Aviation Produces At Least $9 Billion Economic Benefit To N.C., DOT Study Says
Posted July 14, 2006 12:27 p.m. EDT
RALEIGH, N.C. — Airports across North Carolina generate at least $9 billion a year in business and provide nearly 70,000 jobs, the North Carolina Department of Transportation reported in a new study on Friday.
However, DOT aviation officials also say they are being very conservative with their numbers, given the lack of information it was able to gather from the businesses around the state's three largest airports - Raleigh-Durham, Charlotte Douglas and Piedmont Triad.
"We definitely were conservative on the impact the bigger airports have," said Dave Thomas, air service program manager at DOT who was the coordinator of the study. "Raleigh-Durham International is doing its own study, and we know that is going to be a much more comprehensive one."
For example, the new DOT study found that Charlotte Douglas International in Charlotte created an economic impact of $3.6 billion. The last time the DOT did an aviation study in 1996 it reported Charlotte Douglas had an impact of $3.856 billion.
In its own recent economic impact study, Charlotte Douglas reported an $8.4 billion impact, Thomas said.
In 1996, the DOT reported RDU's economic impact as being $2.238 billion. In the new study it reports RDU's impact as $1.927 billion.

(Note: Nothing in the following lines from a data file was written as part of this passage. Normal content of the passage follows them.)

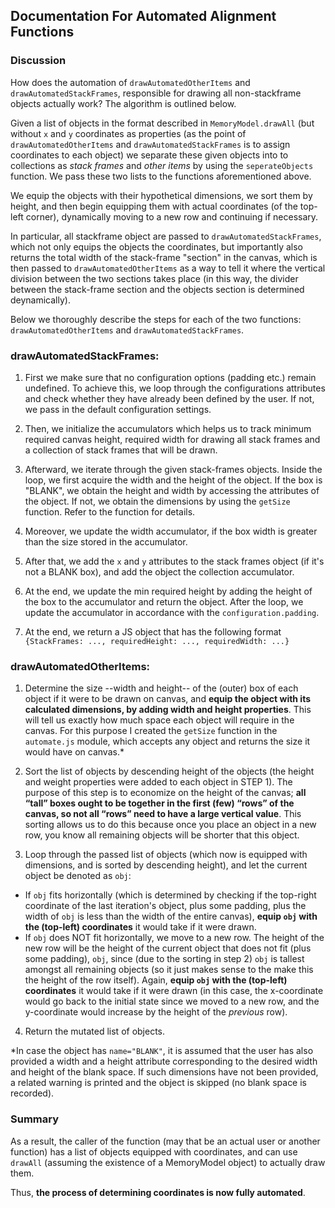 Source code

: ## Documentation For Automated Alignment Functions

### Discussion

How does the automation of `drawAutomatedOtherItems` and `drawAutomatedStackFrames`,
responsible for drawing all non-stackframe objects actually work? The algorithm
is outlined below.

Given a list of objects in the format described in `MemoryModel.drawAll`
(but without `x` and `y` coordinates as properties (as the point of
`drawAutomatedOtherItems` and `drawAutomatedStackFrames` is to assign
coordinates to each object) we separate these given objects into to collections as _stack frames_ and _other items_
by using the `seperateObjects` function. We pass these two lists to the functions aforementioned above.

We equip the objects with their hypothetical
dimensions, we sort them by height, and then begin equipping
them with actual coordinates (of the top-left corner),
dynamically moving to a new row and continuing if necessary.

In particular, all stackframe object are passed to `drawAutomatedStackFrames`, which not only equips the objects
the coordinates, but importantly also returns the total width of the stack-frame "section" in the canvas, which
is then passed to `drawAutomatedOtherItems` as a way to tell it where the vertical division
between the two sections takes place (in this way, the divider between the stack-frame section
and the objects section is determined deynamically).

Below we thoroughly describe the steps for each of the two functions:
`drawAutomatedOtherItems` and `drawAutomatedStackFrames`.


### drawAutomatedStackFrames:

1. First we make sure that no configuration options (padding etc.)
   remain undefined. To achieve this, we loop through the configurations
   attributes and check whether they have already been defined by the user. If not,
   we pass in the default configuration settings.

2. Then, we initialize the accumulators which helps us to track minimum required canvas height,
   required width for drawing all stack frames and a collection of stack frames that will be drawn.

3. Afterward, we iterate through the given stack-frames objects. Inside the loop,
   we first acquire the width and the height of the object. If the box is "BLANK", we obtain the height and width
   by accessing the attributes of the object. If not, we obtain the dimensions by using the `getSize` function. Refer
   to the function for details.

4. Moreover, we update the width accumulator, if the box width is greater than the size stored in the accumulator.

5. After that, we add the `x` and `y` attributes to the stack frames object (if it's not a BLANK box), and add the object
   the collection accumulator.

6. At the end, we update the min required height by adding the height of the box to the accumulator and return
   the object. After the loop, we update the accumulator in accordance with the `configuration.padding`.

7. At the end, we return a JS object that has the following format
`{StackFrames: ..., requiredHeight: ..., requiredWidth: ...}`



### drawAutomatedOtherItems:

1. Determine the size --width and height-- of the (outer) box of each object if it were to 
be drawn on canvas, and **equip the object with its calculated dimensions, by adding width and height properties**. This will tell us exactly how much space each
object will require in the canvas. For this purpose I created the `getSize` function
in the `automate.js` module, which accepts any object and returns the
size it would have on canvas.*

2. Sort the list of objects by descending height of the objects 
(the height and weight properties were added to each object in 
STEP 1). The purpose of this step is to economize on the height
of the canvas; **all “tall” boxes ought to be together in the first 
(few) “rows” of the canvas, so not all “rows” need to have a 
large vertical value**. This sorting allows us to do this because
once you place an object in a new row, you know all remaining objects
will be shorter that this object.


3. Loop through the passed list of objects (which now is equipped
with dimensions, and is sorted by descending height), and let the
current object be denoted as `obj`:
- If `obj` fits horizontally (which is determined by checking
   if the top-right coordinate of the last iteration's object,
   plus some padding, plus the width of `obj` is less than the
   width of the entire canvas), **equip `obj` with the (top-left) 
   coordinates** it would take if it were drawn. 
- If `obj` does NOT fit horizontally, we move to a new row.
   The height of the new row will be the height of the current
   object that does not fit (plus some padding), `obj`, since (due to the sorting
   in step 2) `obj` is tallest amongst all remaining objects
      (so it just makes sense to the make this the height of
   the row itself). 
   Again, **equip `obj` with the (top-left) coordinates** it 
   would take if it were drawn (in this case, the x-coordinate
   would go back to the initial state since we moved to a new row,
   and the y-coordinate would increase by the height of the 
   *previous* row).

4. Return the mutated list of objects.

*In case the object has `name="BLANK"`, it is assumed that the user has
also provided a width and a height attribute corresponding to the desired
width and height of the blank space. If such dimensions have not been provided,
a related warning is printed and the object is skipped (no blank space is
recorded).

### Summary
As a result, the caller of the function (may that be an actual user
or another function) has a list of objects equipped with coordinates,
and can use `drawAll` (assuming the existence of a MemoryModel object)
to actually draw them.

Thus, **the process of determining coordinates is now fully automated**.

"I believe the true number is substantially higher than that," Thomas said of the 2006 figure.
Jill Denning, marketing communications manager for the Raleigh-Durham Airport Authority, said that the authority is conducting its own study. "It's still several weeks away," she said.
Financial restraints limited the scope of the DOT study, Thomas explained. "We know there's more data out there," he added in reference to the larger airports. "If someone didn't respond to the survey, we didn't try to guess what the numbers were.
"Still," he added, "no matter how fast or slow you say it, $9.6 billion is a lot of value to the state."
Where Thomas said DOT is most comfortable with its information is the data compiled from surveys at smaller airports such as Fayetteville Regional, which has commercial airline service, and the 63 general aviation airports scattered in other communities across the state.
"That's where the big growth is coming that we were able to identify," Thomas said.
The economic impact of Fayetteville's airport increased to $148 million in the 2006 survey from $86 million in 1996.
Some smaller operations showed much more growth. In the new survey, the Johnston County Airport's economic impact climbed to $42.8 million from $19 million a decade ago.
The impact of Kinston (422 percent) and Jacksonville (74 percent) also jumped substantially, according to DOT figures cited by Thomas.
"That's good news for the economic development of those communities," Thomas said.
The state's 11 commercial airports served more than 35 million passengers, provided 55,000 jobs, were used to export 800 million pounds of airfreight and generated $7.6 billion in annual revenue, the new DOT study said.
The 63 general aviation airports generated some 15,000 jobs and nearly $1.85 million in annual revenue.
Several factors, such as the Sept. 11 2001 terrorist attacks and the resulting increase in airport security, have helped drive growth at smaller airports, Thomas explained. Among those are the greater convenience of flying directly to a specific location on smaller, safer aircraft and more people sharing ownership of aircraft, he said.